#### Problem statement:
Which of the lines below holds the string "specified"? Copy every line that does.

#### Data records:
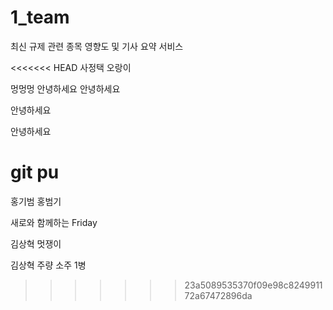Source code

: # 1_team
최신 규제 관련 종목 영향도 및 기사 요약 서비스

<<<<<<< HEAD
사정택 오랑이

멍멍멍 안녕하세요
안녕하세요


안녕하세요

안녕하세요

git pu
=======
홍기범 홍범기 

새로와 함께하는 Friday

김상혁 멋쟁이

김상혁 주량 소주 1병
>>>>>>> 23a5089535370f09e98c824991172a67472896da
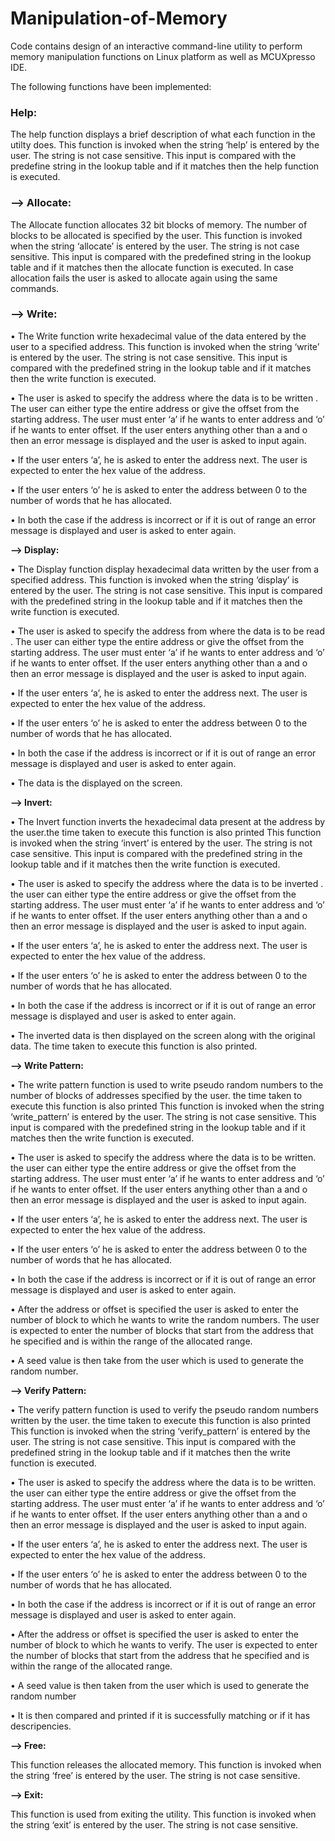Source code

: # Manipulation-of-Memory
Code contains design of an interactive command-line utility to perform memory manipulation functions on Linux platform as well as MCUXpresso IDE.

The following functions have been implemented:

### **Help:**

The help function displays a brief description of what each function in the utilty does. This function is
invoked when the string ‘help’ is entered by the user. The string is not case sensitive. This input is
compared with the predefine string in the lookup table and if it matches then the help function is
executed.

### **--> Allocate:**

The Allocate function allocates 32 bit blocks of memory. The number of blocks to be allocated is
specified by the user. This function is invoked when the string ‘allocate’ is entered by the user. The
string is not case sensitive. This input is compared with the predefined string in the lookup table and if it
matches then the allocate function is executed. In case allocation fails the user is asked to allocate again
using the same commands.

### **--> Write:**

• The Write function write hexadecimal value of the data entered by the user to a specified
address. This function is invoked when the string ‘write’ is entered by the user. The string is not case
sensitive. This input is compared with the predefined string in the lookup table and if it matches then the
write function is executed.

• The user is asked to specify the address where the data is to be written . The user can either type
the entire address or give the offset from the starting address. The user must enter ‘a’ if he wants
to enter address and ‘o’ if he wants to enter offset. If the user enters anything other than a and o
then an error message is displayed and the user is asked to input again.

• If the user enters ‘a’, he is asked to enter the address next. The user is expected to enter the hex
value of the address.

• If the user enters ‘o’ he is asked to enter the address between 0 to the number of words that he
has allocated.

• In both the case if the address is incorrect or if it is out of range an error message is displayed
and user is asked to enter again.

**--> Display:**

• The Display function display hexadecimal data written by the user from a specified address.
This function is invoked when the string ‘display’ is entered by the user. The string is not case sensitive.
This input is compared with the predefined string in the lookup table and if it matches then the write
function is executed.

• The user is asked to specify the address from where the data is to be read . The user can either
type the entire address or give the offset from the starting address. The user must enter ‘a’ if he
wants to enter address and ‘o’ if he wants to enter offset. If the user enters anything other than a
and o then an error message is displayed and the user is asked to input again.

• If the user enters ‘a’, he is asked to enter the address next. The user is expected to enter the hex
value of the address.

• If the user enters ‘o’ he is asked to enter the address between 0 to the number of words that he
has allocated.

• In both the case if the address is incorrect or if it is out of range an error message is displayed
and user is asked to enter again.

• The data is the displayed on the screen.

**--> Invert:**

• The Invert function inverts the hexadecimal data present at the address by the user.the time taken to
execute this function is also printed This function is invoked when the string ‘invert’ is entered by the
user. The string is not case sensitive. This input is compared with the predefined string in the lookup
table and if it matches then the write function is executed.

• The user is asked to specify the address where the data is to be inverted . the user can either type
the entire address or give the offset from the starting address. The user must enter ‘a’ if he wants
to enter address and ‘o’ if he wants to enter offset. If the user enters anything other than a and o
then an error message is displayed and the user is asked to input again.

• If the user enters ‘a’, he is asked to enter the address next. The user is expected to enter the hex
value of the address.

• If the user enters ‘o’ he is asked to enter the address between 0 to the number of words that he
has allocated.

• In both the case if the address is incorrect or if it is out of range an error message is displayed
and user is asked to enter again.

• The inverted data is then displayed on the screen along with the original data. The time taken to
execute this function is also printed.

**--> Write Pattern:**

• The write pattern function is used to write pseudo random numbers to the number of blocks of
addresses specified by the user. the time taken to execute this function is also printed This function is
invoked when the string ‘write_pattern’ is entered by the user. The string is not case sensitive. This input 
is compared with the predefined string in the lookup table and if it matches then the write function is
executed.

• The user is asked to specify the address where the data is to be written. the user can either type
the entire address or give the offset from the starting address. The user must enter ‘a’ if he wants
to enter address and ‘o’ if he wants to enter offset. If the user enters anything other than a and o
then an error message is displayed and the user is asked to input again.

• If the user enters ‘a’, he is asked to enter the address next. The user is expected to enter the hex
value of the address.

• If the user enters ‘o’ he is asked to enter the address between 0 to the number of words that he
has allocated.

• In both the case if the address is incorrect or if it is out of range an error message is displayed
and user is asked to enter again.

• After the address or offset is specified the user is asked to enter the number of block to which he
wants to write the random numbers. The user is expected to enter the number of blocks that start
from the address that he specified and is within the range of the allocated range.

• A seed value is then take from the user which is used to generate the random number.

**--> Verify Pattern:**

• The verify pattern function is used to verify the pseudo random numbers written by the user. the time
taken to execute this function is also printed This function is invoked when the string ‘verify_pattern’ is
entered by the user. The string is not case sensitive. This input is compared with the predefined string in
the lookup table and if it matches then the write function is executed.

• The user is asked to specify the address where the data is to be written. the user can either type
the entire address or give the offset from the starting address. The user must enter ‘a’ if he wants
to enter address and ‘o’ if he wants to enter offset. If the user enters anything other than a and o
then an error message is displayed and the user is asked to input again.

• If the user enters ‘a’, he is asked to enter the address next. The user is expected to enter the hex
value of the address.

• If the user enters ‘o’ he is asked to enter the address between 0 to the number of words that he
has allocated.

• In both the case if the address is incorrect or if it is out of range an error message is displayed
and user is asked to enter again.

• After the address or offset is specified the user is asked to enter the number of block to which he
wants to verify. The user is expected to enter the number of blocks that start from the address
that he specified and is within the range of the allocated range.

• A seed value is then taken from the user which is used to generate the random number

• It is then compared and printed if it is successfully matching or if it has descripencies.

**--> Free:**

This function releases the allocated memory. This function is invoked when the string ‘free’ is
entered by the user. The string is not case sensitive.

**--> Exit:**

This function is used from exiting the utility. This function is invoked when the string ‘exit’ is
entered by the user. The string is not case sensitive.
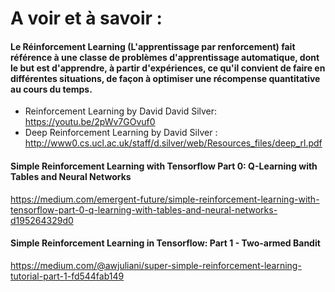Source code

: 
# A voir et à savoir : 
#### Le Réinforcement Learning (L'apprentissage par renforcement) fait référence à une classe de problèmes d'apprentissage automatique, dont le but est d'apprendre, à partir d'expériences, ce qu'il convient de faire en différentes situations, de façon à optimiser une récompense quantitative au cours du temps.
* Reinforcement Learning by David David Silver: https://youtu.be/2pWv7GOvuf0
* Deep Reinforcement Learning by David Silver : http://www0.cs.ucl.ac.uk/staff/d.silver/web/Resources_files/deep_rl.pdf


#### Simple Reinforcement Learning with Tensorflow Part 0: Q-Learning with Tables and Neural Networks
https://medium.com/emergent-future/simple-reinforcement-learning-with-tensorflow-part-0-q-learning-with-tables-and-neural-networks-d195264329d0


#### Simple Reinforcement Learning in Tensorflow: Part 1 - Two-armed Bandit
https://medium.com/@awjuliani/super-simple-reinforcement-learning-tutorial-part-1-fd544fab149
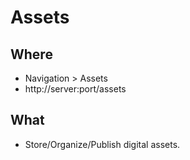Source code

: # Assets

## Where

- Navigation > Assets
- http://server:port/assets

## What

- Store/Organize/Publish digital assets.

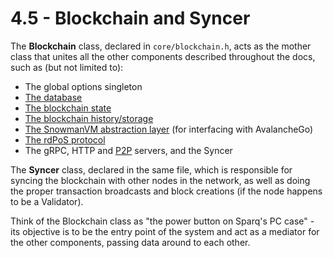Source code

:# 4.5 - Blockchain and Syncer

The **Blockchain** class, declared in `core/blockchain.h`, acts as the mother class that unites all the other components described throughout the docs, such as (but not limited to):

* The global options singleton
* [The database](ch2/2-4.md)
* [The blockchain state](ch4/4-4.md)
* [The blockchain history/storage](ch4/4-1.md)
* [The SnowmanVM abstraction layer](ch4/4-3.md) (for interfacing with AvalancheGo)
* [The rdPoS protocol](ch4/4-2.md)
* The gRPC, HTTP and [P2P](ch5/5-4.md) servers, and the Syncer

The **Syncer** class, declared in the same file, which is responsible for syncing the blockchain with other nodes in the network, as well as doing the proper transaction broadcasts and block creations (if the node happens to be a Validator).

Think of the Blockchain class as "the power button on Sparq's PC case" - its objective is to be the entry point of the system and act as a mediator for the other components, passing data around to each other.

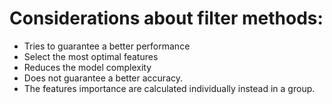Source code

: # Considerations about filter methods:
 - Tries to guarantee a better performance
 - Select the most optimal features
 - Reduces the model complexity
 - Does not guarantee a better accuracy.
 - The features importance are calculated individually instead in a group.
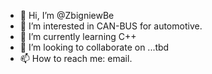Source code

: - 👋 Hi, I’m @ZbigniewBe
- 👀 I’m interested in CAN-BUS for automotive.
- 🌱 I’m currently learning C++
- 💞️ I’m looking to collaborate on ...tbd
- 📫 How to reach me: email.

<!---
ZbigniewBe/ZbigniewBe is a ✨ special ✨ repository because its `README.md` (this file) appears on your GitHub profile.
You can click the Preview link to take a look at your changes.
--->
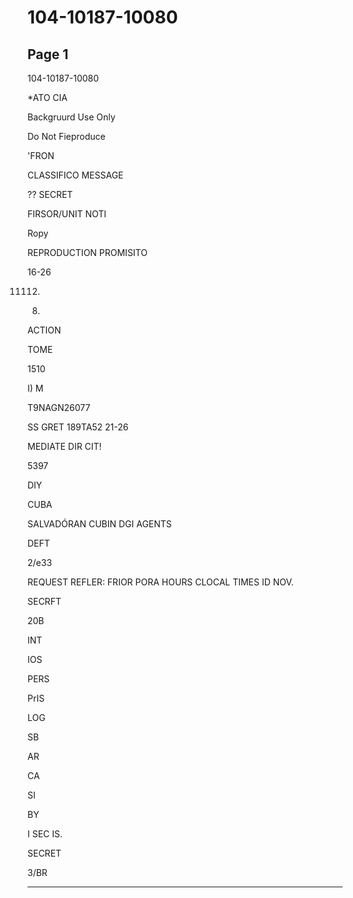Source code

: # 104-10187-10080

## Page 1

104-10187-10080

*ATO CIA

Backgruurd Use Only

Do Not Fieproduce

'FRON

CLASSIFICO MESSAGE

?? SECRET

FIRSOR/UNIT NOTI

Ropy

REPRODUCTION PROMISITO

16-26

11112)

8.

ACTION

TOME

1510

I) M

T9NAGN26077

SS GRET 189TA52 21-26

MEDIATE DIR CIT!

5397

DIY

CUBA

SALVADÓRAN CUBIN DGI AGENTS

DEFT

2/e33

REQUEST REFLER: FRIOR PORA HOURS CLOCAL TIMES ID NOV.

SECRFT

20B

INT

IOS

PERS

PrIS

LOG

SB

AR

CA

SI

BY

I SEC IS.

SECRET

3/BR

---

#### Output for this task:
specified by the user. This function is invoked when the string ‘allocate’ is entered by the user. The
• The Write function write hexadecimal value of the data entered by the user to a specified
• The Display function display hexadecimal data written by the user from a specified address.
addresses specified by the user. the time taken to execute this function is also printed This function is
• After the address or offset is specified the user is asked to enter the number of block to which he
from the address that he specified and is within the range of the allocated range.
• After the address or offset is specified the user is asked to enter the number of block to which he
that he specified and is within the range of the allocated range.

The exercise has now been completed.